As I tried to inform the leader who’d invited me, and the participants will soon learn, I have nothing useful to share to the RTW group. Had cancer school classes been graded, I’d have received an F. I signed up for this group questioning whether to resume working at all, and by the time it ended, I was even more confused.
My cancer diagnosis profoundly changed my perspective on working, even though I loved my profession. I questioned how much of my now-limited time and energy I wanted to devote to work. I also knew I’d have to give up much of the work I’d specialized in because I didn’t have the energy, concentration, or stamina for it.

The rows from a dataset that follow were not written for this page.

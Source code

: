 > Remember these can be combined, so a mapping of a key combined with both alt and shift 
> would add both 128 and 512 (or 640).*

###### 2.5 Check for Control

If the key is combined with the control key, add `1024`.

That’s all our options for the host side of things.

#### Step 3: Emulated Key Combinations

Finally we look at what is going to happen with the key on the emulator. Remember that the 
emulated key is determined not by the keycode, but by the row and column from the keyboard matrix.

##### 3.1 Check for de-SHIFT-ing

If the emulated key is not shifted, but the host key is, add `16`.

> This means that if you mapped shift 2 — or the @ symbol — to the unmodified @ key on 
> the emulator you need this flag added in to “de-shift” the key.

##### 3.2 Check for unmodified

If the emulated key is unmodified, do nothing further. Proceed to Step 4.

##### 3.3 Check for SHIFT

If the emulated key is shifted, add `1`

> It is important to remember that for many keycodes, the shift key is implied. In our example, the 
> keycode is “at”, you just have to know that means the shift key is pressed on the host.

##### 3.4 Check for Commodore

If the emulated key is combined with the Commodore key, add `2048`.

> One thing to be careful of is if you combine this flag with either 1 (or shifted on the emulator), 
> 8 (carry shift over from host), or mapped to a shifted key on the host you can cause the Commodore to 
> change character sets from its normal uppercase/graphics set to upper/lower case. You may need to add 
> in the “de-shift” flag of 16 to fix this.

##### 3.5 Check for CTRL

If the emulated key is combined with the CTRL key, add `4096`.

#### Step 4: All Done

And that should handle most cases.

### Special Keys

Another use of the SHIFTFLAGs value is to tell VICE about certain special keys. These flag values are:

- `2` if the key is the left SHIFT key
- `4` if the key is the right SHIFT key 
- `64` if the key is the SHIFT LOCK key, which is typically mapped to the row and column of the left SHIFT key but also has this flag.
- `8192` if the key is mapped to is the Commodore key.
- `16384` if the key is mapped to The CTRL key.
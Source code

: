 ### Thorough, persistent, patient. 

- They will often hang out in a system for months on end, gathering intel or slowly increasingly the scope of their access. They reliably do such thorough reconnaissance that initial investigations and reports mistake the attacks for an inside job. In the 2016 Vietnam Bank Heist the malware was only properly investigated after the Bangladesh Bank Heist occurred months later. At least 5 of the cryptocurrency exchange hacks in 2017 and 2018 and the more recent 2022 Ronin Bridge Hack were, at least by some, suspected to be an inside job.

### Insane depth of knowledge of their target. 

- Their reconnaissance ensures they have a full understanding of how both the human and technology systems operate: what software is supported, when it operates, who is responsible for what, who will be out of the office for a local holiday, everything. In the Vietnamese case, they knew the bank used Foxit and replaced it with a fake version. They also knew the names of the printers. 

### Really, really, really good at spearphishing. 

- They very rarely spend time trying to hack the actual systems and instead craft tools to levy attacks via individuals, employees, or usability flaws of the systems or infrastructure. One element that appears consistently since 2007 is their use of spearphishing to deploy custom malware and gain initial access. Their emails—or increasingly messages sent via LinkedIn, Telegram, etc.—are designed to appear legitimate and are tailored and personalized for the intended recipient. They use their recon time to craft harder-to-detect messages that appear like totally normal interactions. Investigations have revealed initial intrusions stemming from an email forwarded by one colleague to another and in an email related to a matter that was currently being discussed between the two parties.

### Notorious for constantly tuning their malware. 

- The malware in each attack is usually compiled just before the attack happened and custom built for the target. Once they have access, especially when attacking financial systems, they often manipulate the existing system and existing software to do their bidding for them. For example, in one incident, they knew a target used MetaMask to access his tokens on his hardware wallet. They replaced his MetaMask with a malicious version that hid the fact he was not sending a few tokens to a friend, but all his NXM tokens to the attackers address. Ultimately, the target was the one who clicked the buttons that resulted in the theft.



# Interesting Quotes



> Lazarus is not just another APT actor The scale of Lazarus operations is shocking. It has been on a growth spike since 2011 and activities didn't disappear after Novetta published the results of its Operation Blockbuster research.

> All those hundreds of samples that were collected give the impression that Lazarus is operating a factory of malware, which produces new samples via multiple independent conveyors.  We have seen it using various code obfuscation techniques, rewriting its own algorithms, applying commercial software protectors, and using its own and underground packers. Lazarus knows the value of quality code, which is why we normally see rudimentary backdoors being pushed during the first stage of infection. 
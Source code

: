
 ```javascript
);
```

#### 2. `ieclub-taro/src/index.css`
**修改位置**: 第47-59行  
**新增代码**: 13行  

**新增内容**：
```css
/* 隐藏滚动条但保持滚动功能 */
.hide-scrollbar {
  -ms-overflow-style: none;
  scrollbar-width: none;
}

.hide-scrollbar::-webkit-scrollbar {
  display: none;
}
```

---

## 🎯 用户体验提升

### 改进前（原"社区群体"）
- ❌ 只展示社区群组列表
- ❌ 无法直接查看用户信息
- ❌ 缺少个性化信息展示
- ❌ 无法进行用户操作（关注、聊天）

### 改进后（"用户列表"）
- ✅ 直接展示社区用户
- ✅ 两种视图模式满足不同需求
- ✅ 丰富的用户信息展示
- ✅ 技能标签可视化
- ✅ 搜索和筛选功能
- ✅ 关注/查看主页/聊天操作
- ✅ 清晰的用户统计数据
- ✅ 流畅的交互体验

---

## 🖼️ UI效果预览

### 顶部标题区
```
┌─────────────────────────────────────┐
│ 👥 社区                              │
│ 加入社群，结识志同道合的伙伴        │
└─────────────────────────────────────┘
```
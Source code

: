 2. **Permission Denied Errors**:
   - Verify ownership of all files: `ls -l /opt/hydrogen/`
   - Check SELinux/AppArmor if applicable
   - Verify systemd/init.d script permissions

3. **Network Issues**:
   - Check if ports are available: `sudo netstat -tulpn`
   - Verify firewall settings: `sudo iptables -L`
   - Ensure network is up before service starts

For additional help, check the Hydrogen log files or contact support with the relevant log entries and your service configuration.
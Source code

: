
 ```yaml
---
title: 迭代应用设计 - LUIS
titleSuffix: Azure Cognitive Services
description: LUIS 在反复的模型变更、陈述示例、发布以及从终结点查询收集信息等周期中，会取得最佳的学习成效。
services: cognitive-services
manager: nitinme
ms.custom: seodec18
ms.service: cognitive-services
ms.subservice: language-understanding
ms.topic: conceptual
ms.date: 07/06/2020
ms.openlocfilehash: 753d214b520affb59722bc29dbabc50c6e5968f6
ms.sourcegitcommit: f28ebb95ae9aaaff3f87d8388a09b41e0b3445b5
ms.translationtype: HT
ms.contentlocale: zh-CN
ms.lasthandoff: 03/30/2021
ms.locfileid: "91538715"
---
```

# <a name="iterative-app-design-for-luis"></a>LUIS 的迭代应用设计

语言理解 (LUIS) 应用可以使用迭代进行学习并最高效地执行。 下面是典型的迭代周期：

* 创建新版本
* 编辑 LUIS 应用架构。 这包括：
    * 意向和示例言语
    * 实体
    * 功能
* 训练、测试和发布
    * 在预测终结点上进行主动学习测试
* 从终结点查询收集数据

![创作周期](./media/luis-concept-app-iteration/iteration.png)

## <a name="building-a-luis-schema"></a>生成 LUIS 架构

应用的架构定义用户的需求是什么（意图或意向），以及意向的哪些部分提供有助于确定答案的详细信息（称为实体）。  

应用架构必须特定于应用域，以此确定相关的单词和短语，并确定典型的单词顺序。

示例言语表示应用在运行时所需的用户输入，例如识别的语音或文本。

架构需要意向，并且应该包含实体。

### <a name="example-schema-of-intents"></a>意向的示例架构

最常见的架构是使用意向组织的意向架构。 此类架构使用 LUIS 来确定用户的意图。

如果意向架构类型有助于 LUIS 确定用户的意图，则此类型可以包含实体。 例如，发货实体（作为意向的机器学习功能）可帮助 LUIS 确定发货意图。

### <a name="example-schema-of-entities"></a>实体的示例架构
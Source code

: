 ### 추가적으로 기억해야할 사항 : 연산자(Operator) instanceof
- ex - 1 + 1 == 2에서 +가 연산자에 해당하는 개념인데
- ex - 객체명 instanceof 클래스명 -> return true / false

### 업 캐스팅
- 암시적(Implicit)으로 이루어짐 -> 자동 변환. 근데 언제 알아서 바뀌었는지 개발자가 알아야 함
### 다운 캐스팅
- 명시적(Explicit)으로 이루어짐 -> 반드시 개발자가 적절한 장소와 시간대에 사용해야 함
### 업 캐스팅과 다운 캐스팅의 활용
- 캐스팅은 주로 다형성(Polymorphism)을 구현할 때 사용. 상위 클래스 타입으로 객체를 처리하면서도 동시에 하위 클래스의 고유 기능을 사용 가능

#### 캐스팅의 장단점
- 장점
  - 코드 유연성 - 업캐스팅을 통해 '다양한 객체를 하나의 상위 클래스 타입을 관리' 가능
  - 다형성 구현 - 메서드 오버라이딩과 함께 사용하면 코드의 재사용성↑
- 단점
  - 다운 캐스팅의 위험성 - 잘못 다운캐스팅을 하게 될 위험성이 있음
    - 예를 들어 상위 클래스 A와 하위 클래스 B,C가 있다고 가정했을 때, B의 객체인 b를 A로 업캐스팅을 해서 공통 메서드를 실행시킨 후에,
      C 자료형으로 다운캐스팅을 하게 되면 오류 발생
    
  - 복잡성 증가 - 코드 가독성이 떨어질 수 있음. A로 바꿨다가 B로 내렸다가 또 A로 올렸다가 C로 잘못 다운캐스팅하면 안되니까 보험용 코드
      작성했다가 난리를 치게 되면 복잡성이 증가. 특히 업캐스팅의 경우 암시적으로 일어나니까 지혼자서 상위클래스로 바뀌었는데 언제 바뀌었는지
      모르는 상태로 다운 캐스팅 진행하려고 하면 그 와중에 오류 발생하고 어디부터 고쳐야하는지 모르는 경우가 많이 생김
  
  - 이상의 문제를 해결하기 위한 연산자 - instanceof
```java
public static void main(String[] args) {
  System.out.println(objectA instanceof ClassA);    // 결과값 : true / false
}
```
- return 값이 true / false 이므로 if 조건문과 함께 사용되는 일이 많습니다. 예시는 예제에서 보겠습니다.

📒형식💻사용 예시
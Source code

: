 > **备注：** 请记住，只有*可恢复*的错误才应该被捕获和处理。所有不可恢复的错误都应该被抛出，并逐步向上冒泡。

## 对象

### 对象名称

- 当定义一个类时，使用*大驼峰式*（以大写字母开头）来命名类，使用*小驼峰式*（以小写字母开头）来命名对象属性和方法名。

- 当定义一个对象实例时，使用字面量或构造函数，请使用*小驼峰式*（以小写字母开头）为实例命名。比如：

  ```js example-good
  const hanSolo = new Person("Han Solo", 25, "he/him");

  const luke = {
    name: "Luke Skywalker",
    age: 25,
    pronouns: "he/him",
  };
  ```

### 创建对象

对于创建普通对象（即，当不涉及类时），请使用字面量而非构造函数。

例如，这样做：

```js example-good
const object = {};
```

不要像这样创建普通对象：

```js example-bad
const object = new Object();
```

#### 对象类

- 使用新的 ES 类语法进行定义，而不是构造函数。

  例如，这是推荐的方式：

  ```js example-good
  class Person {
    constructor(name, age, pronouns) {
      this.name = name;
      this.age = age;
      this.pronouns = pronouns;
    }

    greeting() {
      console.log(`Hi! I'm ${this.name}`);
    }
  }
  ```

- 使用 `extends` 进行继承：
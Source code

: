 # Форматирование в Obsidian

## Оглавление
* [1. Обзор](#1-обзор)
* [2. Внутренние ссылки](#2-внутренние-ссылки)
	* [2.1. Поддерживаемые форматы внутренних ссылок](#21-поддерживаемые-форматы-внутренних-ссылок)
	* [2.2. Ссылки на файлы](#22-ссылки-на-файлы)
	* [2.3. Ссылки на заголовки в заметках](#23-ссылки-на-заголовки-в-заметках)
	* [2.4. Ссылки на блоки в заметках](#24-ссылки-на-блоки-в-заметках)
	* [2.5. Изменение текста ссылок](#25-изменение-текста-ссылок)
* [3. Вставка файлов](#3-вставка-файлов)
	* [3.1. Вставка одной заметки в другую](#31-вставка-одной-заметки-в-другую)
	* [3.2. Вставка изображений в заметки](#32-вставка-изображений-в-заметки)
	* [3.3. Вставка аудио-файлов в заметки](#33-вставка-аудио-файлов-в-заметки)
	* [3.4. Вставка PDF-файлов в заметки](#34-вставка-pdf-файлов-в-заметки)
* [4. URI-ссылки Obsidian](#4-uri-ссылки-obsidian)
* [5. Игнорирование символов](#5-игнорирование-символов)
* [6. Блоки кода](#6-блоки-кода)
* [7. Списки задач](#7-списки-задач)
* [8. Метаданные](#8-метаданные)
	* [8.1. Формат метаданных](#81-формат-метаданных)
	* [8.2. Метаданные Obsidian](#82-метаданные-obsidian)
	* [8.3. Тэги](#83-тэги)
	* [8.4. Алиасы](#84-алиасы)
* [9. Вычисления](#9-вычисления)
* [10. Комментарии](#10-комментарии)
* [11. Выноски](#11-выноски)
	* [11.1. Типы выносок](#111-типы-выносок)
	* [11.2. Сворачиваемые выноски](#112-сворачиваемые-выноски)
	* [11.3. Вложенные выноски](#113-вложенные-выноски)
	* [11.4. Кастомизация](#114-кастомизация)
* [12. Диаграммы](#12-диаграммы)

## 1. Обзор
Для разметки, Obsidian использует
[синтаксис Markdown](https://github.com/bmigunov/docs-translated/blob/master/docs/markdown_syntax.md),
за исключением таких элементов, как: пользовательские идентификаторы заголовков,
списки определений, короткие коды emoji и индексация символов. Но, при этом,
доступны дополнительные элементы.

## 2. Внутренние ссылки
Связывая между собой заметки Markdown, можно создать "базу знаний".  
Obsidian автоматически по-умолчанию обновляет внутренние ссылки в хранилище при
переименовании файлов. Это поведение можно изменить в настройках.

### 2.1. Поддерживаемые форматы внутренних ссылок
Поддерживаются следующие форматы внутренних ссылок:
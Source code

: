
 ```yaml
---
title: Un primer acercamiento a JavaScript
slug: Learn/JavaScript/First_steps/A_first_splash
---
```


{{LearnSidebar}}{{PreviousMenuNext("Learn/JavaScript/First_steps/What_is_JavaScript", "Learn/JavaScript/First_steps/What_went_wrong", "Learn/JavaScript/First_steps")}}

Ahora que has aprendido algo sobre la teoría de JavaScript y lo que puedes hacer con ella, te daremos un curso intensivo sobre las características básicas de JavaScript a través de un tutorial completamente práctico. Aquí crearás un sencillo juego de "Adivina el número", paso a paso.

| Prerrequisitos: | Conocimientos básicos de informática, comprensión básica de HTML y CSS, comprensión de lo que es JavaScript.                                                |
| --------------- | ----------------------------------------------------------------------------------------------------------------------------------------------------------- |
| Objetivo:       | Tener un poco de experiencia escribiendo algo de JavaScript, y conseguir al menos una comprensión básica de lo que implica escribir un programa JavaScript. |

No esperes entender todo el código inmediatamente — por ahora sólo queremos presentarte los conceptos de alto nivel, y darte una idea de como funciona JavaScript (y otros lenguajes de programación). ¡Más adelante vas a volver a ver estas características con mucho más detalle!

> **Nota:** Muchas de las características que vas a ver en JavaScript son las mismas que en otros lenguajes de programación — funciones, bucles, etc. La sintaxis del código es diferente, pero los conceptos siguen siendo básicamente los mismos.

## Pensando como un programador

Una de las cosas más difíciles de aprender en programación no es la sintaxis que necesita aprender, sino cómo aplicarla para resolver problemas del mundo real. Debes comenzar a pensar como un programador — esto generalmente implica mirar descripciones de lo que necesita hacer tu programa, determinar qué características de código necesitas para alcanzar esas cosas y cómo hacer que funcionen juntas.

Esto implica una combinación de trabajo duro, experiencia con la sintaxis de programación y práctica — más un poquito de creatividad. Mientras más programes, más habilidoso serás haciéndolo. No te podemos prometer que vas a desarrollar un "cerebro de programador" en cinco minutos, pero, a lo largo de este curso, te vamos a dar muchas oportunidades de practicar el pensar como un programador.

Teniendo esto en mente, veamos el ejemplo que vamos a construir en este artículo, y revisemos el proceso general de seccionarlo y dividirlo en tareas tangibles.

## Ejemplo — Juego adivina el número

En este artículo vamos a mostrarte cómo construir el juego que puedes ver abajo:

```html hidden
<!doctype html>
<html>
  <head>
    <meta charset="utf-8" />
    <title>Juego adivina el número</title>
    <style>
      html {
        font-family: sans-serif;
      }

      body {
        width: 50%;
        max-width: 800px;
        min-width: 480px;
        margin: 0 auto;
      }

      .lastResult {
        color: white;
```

My questioning whether I could sustain my work started when I first got sick, many years prior cancer diagnosis. I anticipated then that my career might be cut short. Once leukemia arrived, I’d saved enough funds to sustain myself if need be. I also had a generous partner who was more than willing to support me. What about the single parents, young and old people, and people without financial means? They get cancer too, and many don’t get to choose not to work.
I also didn’t have disability insurance beyond the paltry amount the government was willing to pay me monthly. Why didn’t I invest in disability insurance before I got sick at age 36? I also neglected to consider the impact of leaving a job with full benefits after my polycythemia diagnosis. Need I advise you to ensure you have sufficient disability insurance before you need it, since you won’t be able to get any in the event that you become ill? Hopefully the RTW group’s members have the coverage I did not.
Maybe I’ll talk to the group about what it’s like to have one’s beloved career cut short, right when it was reaching its peak. Will I ever consider myself retired rather than not working? I’m not there yet, but I hope to be someday.
Hopefully no one will fall asleep or, even worse, walk out while I’m speaking. I don’t want another F on my academic record. After they hear me speak, will the leaders go so far as to invite me back? Stranger things have happened.